A second method for increasing the utility of foamed thermoplastic insulating building materials in built up roofing applications requires producing foamed thermosetting resin materials having improved heat and solvent resistance. An example of this approach is described in U.S. Patent No. 3,672,951 to Moore, et al.

Moore teaches the use of a foamed, thermoplastic insulating material made from 85 to 65 weight percent styrene and 15 to 35 weight percent maleic anhydride. While Moore claims that his foamed materials possesses improved temperature resistance, his experimental data show that each of his compositions fails a coal tar pitch application test at application temperatures of no more than 270 °F (132 °C). While

Moore's material may be superior to previously known foamed thermosetting resin insulating materials, his material appears to be unsuitable for direct application of hot asphalt at temperatures in the vicinity of about 260 °C (500 °F) which are typically employed in modern built up roofs constructions using the preferred asphalts.

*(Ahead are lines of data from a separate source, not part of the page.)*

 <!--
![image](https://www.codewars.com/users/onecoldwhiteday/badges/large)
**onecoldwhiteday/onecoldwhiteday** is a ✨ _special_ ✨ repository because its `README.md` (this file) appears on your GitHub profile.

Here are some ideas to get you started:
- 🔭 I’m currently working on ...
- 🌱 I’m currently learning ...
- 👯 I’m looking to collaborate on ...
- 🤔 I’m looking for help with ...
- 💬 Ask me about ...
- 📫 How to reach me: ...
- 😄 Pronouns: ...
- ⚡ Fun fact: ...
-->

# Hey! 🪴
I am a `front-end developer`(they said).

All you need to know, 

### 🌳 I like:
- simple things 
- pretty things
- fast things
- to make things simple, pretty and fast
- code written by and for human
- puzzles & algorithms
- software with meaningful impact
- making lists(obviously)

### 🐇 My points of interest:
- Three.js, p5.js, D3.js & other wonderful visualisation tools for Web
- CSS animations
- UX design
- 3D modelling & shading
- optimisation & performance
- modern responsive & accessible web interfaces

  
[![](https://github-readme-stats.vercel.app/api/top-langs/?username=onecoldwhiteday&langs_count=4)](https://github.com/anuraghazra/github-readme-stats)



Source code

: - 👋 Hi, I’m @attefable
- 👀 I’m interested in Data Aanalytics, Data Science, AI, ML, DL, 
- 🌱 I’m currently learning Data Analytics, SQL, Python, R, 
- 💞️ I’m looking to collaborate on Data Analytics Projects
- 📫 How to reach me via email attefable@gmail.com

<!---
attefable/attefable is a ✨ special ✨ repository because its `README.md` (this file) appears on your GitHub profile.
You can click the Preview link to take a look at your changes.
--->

In addition to thermal and chemical resistance, other physical properties of the foam insulating materials used in built up roofing applications are also important. Some of the additional important properties for the foamed material include compressibility, flexibility, thermal coefficient of linear expansion, dimensional stability, and properties related to water absorption. Other important properties such as uplift and shear strength are related to the bonding of the asphalt to the foamed material and are extremely relevant to the suitability of a foamed material for use in built up roofing systems. Of these additional properties, the adhesive uplift resistance of the asphalt/foam interface is of critical importance, as insurance rates are typically predicated on the adhesive uplift characteristics of an installed roof. This invention discloses compositions and methods of use comprising hot asphalt directly applied to the surface of the foam substrate typically at temperatures of about 500 °F (260 °C) and possibly slightly higher. The compositions and methods of this invention are superior in that the combined hot asphalt foam compositions, composites, and methods are achieved without the need for the intermediate facing layer required by the prior art and substantially with no thermal or chemical degradation of the foam substrate. The foamed substrate insulating materials of this invention form a strong bond with the directly applied hot molten asphalt, particularly against uplift forces, while providing good flexibility and compressive characteristics and minimal thermal expansion and water absorption qualities. The advantages realized are less material costs, lower labor costs, and superior roof performance as measured by standardized tests typically applied to such roof constructions.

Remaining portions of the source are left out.